* **ASSIGNMENT**
Retrieve every line of the data holding the word "getting".

* **DATA LISTING**

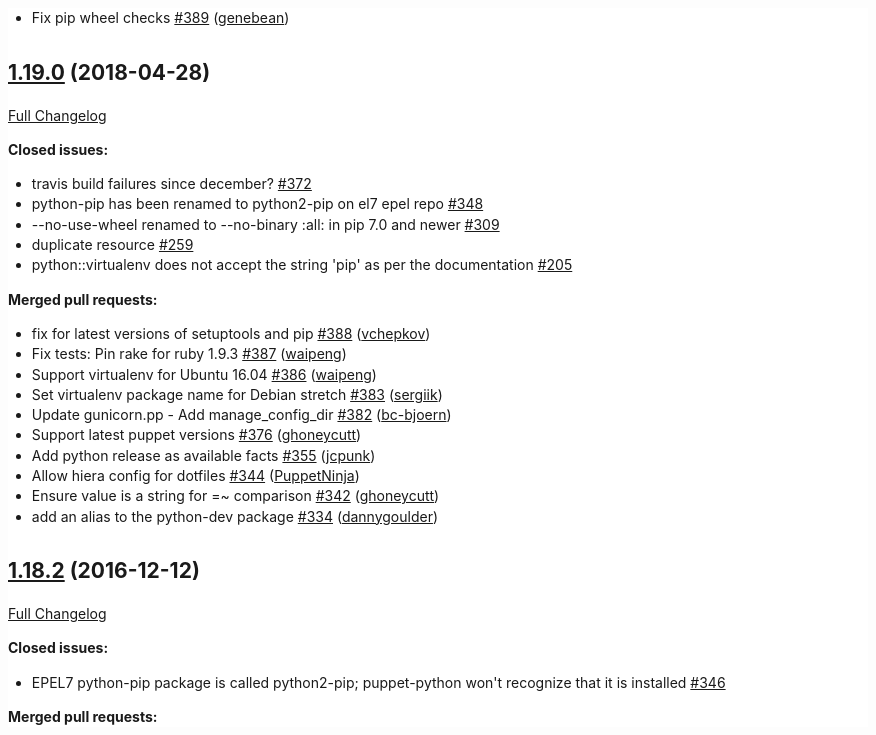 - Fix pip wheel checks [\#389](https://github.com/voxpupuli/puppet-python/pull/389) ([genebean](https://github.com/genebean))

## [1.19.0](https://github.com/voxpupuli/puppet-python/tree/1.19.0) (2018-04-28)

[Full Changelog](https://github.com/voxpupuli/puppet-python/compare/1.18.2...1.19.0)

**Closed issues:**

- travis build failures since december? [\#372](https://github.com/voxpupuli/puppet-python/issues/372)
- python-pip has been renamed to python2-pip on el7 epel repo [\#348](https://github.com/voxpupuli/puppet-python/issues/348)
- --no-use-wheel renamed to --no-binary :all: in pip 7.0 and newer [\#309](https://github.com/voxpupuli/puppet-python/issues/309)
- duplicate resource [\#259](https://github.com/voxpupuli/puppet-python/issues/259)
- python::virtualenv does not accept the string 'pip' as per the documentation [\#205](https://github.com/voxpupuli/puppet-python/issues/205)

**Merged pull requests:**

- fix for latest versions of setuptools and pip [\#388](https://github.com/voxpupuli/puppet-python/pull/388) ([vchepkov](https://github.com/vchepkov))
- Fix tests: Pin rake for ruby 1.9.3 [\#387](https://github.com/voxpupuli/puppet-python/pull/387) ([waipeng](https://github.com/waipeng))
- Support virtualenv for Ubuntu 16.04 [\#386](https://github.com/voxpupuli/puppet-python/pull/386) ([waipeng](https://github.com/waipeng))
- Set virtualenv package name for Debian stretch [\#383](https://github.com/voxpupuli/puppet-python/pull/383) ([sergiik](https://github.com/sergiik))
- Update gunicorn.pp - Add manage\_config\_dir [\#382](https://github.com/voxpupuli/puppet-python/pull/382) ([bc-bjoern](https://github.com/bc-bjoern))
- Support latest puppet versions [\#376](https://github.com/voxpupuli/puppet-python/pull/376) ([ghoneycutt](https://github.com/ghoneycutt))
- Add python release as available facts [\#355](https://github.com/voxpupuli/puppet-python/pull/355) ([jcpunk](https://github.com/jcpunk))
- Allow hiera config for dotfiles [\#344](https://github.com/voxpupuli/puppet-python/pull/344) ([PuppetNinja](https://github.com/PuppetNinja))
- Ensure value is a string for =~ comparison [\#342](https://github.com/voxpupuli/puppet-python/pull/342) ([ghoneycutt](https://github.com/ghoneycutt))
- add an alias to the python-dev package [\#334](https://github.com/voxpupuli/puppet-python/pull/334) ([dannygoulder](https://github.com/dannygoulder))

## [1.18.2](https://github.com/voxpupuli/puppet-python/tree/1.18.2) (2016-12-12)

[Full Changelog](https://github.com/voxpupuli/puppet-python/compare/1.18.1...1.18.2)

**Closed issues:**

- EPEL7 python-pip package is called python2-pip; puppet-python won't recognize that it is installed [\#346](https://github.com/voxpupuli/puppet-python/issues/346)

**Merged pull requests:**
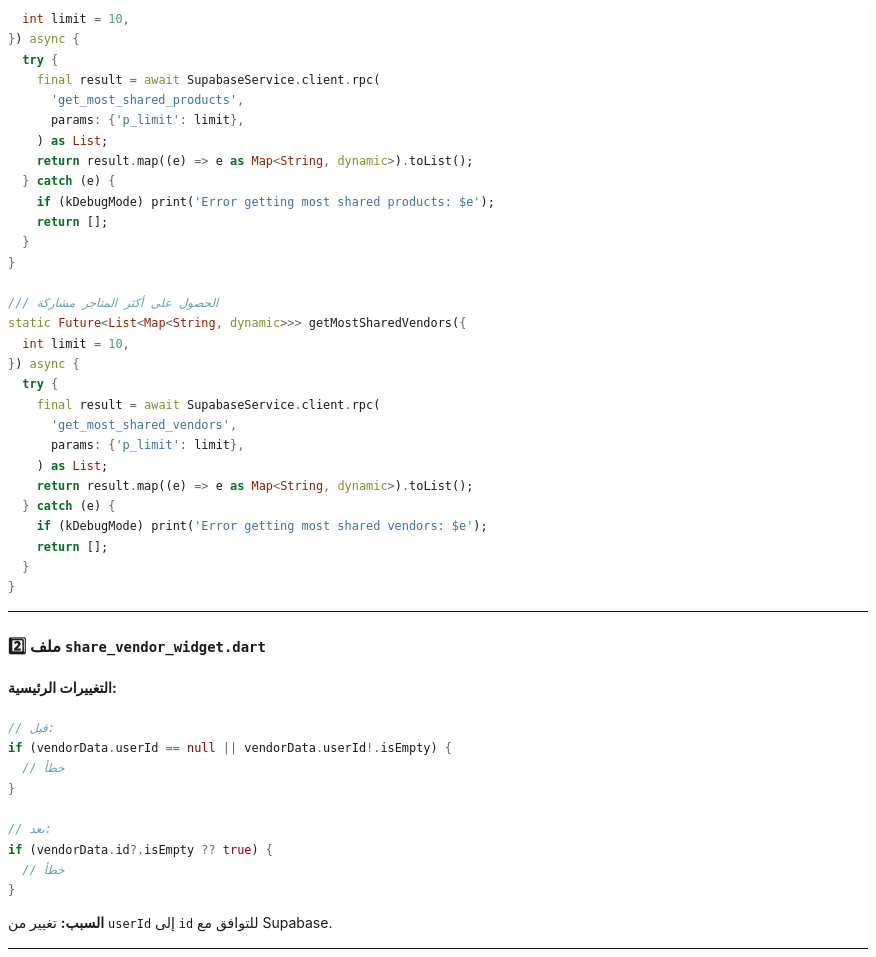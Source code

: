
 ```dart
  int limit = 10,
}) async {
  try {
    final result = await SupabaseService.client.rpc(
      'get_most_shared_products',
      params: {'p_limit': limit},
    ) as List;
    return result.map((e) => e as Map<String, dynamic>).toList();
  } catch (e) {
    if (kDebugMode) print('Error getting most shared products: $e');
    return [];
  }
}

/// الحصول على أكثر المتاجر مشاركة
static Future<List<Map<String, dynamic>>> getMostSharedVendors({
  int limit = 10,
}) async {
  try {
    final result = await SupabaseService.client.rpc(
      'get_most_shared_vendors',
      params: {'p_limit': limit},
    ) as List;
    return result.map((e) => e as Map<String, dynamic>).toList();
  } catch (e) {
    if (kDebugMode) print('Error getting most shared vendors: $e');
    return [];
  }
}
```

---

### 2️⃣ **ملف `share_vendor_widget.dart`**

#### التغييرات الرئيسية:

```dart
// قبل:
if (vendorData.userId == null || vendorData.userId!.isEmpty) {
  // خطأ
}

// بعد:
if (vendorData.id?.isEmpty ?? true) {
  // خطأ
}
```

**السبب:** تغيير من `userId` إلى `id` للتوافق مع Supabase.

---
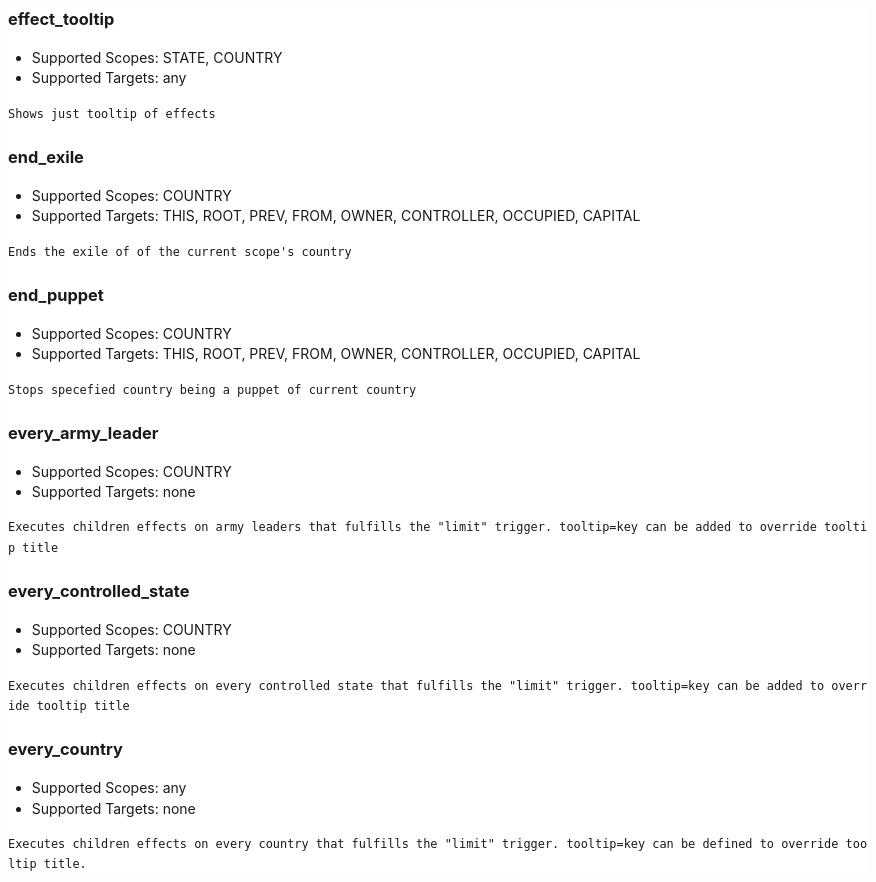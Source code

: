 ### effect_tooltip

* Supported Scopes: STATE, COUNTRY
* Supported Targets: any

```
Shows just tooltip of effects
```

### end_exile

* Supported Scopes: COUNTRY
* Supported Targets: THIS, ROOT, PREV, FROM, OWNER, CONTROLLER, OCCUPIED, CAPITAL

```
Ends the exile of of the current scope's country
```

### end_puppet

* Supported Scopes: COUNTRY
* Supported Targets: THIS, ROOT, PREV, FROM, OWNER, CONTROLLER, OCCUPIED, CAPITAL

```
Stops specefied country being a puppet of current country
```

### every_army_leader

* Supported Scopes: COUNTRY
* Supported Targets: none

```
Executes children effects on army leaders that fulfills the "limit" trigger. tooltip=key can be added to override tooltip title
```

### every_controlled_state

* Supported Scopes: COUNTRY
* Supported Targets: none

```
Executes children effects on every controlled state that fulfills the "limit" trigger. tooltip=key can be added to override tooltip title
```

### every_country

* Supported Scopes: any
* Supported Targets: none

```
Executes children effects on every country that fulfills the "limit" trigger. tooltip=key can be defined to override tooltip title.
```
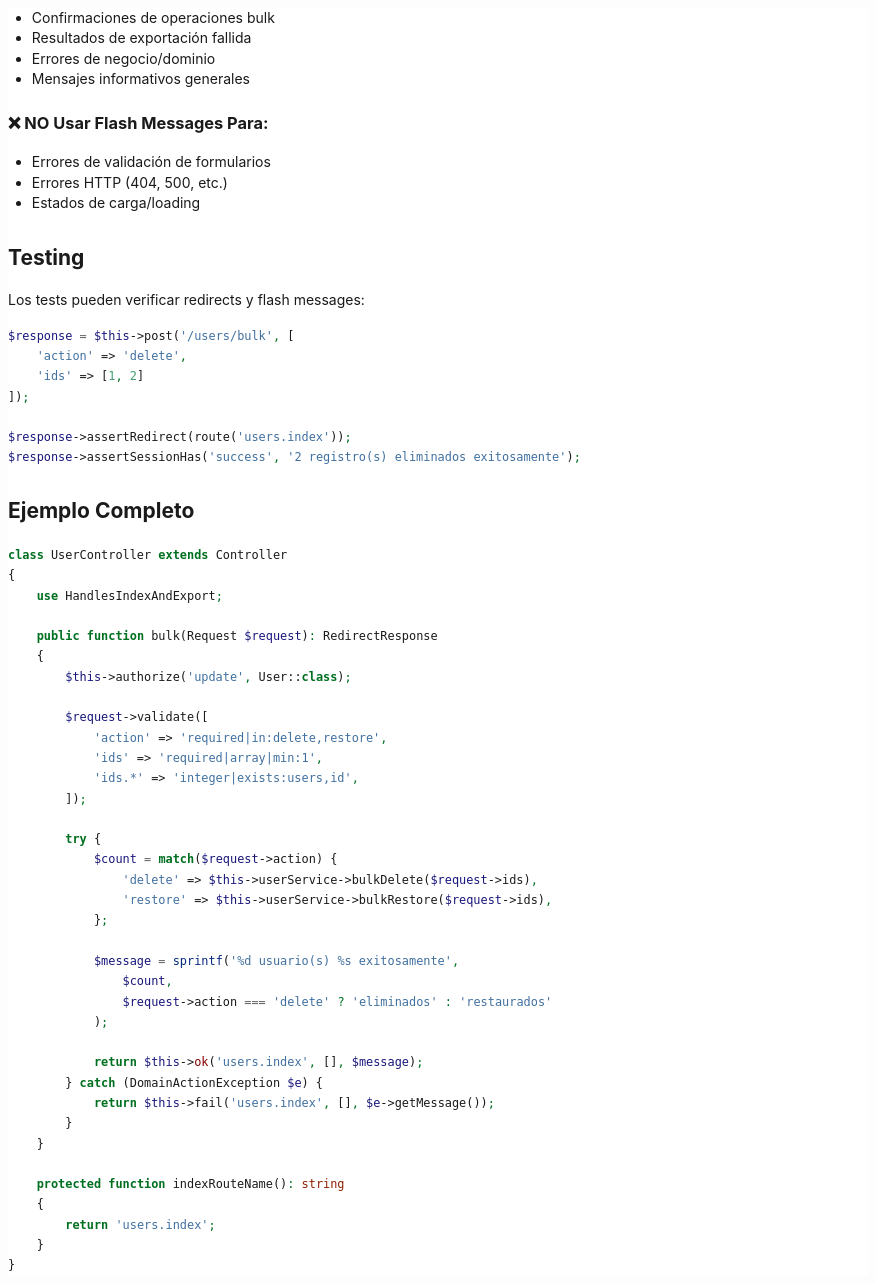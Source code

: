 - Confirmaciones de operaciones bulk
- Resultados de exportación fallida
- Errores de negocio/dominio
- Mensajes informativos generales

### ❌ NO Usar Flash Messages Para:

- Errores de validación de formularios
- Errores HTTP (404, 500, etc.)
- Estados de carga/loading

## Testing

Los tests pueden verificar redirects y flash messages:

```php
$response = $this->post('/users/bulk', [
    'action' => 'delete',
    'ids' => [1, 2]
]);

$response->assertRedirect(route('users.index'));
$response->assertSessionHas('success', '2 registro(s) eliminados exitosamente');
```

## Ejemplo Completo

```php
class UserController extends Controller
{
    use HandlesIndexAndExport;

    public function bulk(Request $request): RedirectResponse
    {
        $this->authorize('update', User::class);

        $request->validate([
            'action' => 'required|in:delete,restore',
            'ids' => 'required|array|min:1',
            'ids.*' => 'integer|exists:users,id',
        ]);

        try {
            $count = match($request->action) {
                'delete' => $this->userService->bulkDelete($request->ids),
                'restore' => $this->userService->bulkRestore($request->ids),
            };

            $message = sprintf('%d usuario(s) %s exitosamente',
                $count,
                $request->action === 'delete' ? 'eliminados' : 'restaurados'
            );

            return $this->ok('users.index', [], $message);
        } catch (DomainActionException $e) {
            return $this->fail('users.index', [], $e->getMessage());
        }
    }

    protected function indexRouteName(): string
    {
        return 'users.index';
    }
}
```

* **YOUR RESPONSE**
    if (kDebugMode) print('Error getting most shared products: $e');
    if (kDebugMode) print('Error getting most shared vendors: $e');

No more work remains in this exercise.